Two patterns avoid the moving-target problem:

  • No surrogate at all. If the forward model has a closed form (e.g. exp(-kt) for first-order decay, sin(πx)/π² for the analytical Poisson reference), plug it directly into the likelihood and let NUTS sample a fixed-target posterior over the coefficient. Hyperparameters then affect chain efficiency only, not the target. Tutorials 03 and 04 use this approach.
  • Two-stage via substeps=. When the surrogate is genuinely needed (the PDE has no tractable closed form), use jNO's substeps=[([surrogate-constraints], n_train), ([pde-constraint], 1)] with .stop_gradient on the surrogate in the PDE-residual term. Substep 0 trains the surrogate (n_train steps); substep 1 runs one NUTS proposal with the surrogate frozen. The 20:1 ratio (or higher) approximates an idealised two-stage where the surrogate fully converges before sampling. None of the tutorials in this section require this pattern (we picked problems with closed-form forward models for clarity), but the substep machinery is wired and tested for it.

How to read the chain output

For every Bayesian model the chain is on model.posterior_samples (shape (n_kept, *param_shape)). Through crux.eval([expr]), jNO auto-detects any Bayesian dependency in expr and vmap-pushes the chain through, giving you posterior predictive arrays at any spatial point. See training/bayesian.md for the full API.

A "good" B-PINN result looks like:

  1. Posterior mean close to truth.
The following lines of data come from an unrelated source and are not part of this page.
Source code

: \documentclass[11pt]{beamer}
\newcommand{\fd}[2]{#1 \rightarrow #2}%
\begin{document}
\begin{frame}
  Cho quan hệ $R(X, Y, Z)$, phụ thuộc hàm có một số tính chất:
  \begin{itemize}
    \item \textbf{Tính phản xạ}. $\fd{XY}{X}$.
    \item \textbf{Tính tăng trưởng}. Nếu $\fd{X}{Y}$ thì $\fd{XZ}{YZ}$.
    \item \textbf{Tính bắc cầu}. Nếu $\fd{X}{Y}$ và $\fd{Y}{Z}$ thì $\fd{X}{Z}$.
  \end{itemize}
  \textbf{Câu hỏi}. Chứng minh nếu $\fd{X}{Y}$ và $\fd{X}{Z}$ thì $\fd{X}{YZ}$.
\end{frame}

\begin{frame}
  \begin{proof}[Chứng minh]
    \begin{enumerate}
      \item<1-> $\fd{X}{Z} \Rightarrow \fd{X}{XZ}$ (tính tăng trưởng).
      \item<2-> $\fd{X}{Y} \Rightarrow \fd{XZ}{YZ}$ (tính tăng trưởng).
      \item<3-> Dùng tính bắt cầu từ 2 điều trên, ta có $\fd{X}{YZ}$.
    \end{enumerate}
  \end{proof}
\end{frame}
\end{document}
How close depends on noise level, chain length, and (for mixed-mode runs) how well the optax surrogate converges before sampling starts.
  2. Truth inside the credible interval. If truth lies outside the 90 % CI, the posterior is mis-calibrated — usually a sign that the step size is too large or the warmup too short.
  3. CI width that's neither zero nor enormous. Zero width means the chain hasn't mixed; very wide intervals mean the data + physics don't pin down the parameter (an honest answer for some inverse problems!).

References

  • Yang, L., Meng, X., & Karniadakis, G. E. (2021). B-PINNs: Bayesian physics-informed neural networks for forward and inverse PDE problems with noisy data. Journal of Computational Physics, 425, 109913.
  • Linka, K., Schäfer, A., Meng, X., Zou, Z., Karniadakis, G. E., & Kuhl, E. (2022). Bayesian Physics-Informed Neural Networks for real-world nonlinear dynamical systems. Computer Methods in Applied Mechanics and Engineering, 402, 115346.
  • Hoffman, M. D., & Gelman, A. (2014). The No-U-Turn Sampler. Journal of Machine Learning Research, 15(1), 1593-1623.
  • Welling, M., & Teh, Y. W. (2011). Bayesian Learning via Stochastic Gradient Langevin Dynamics. ICML 2011, 681-688.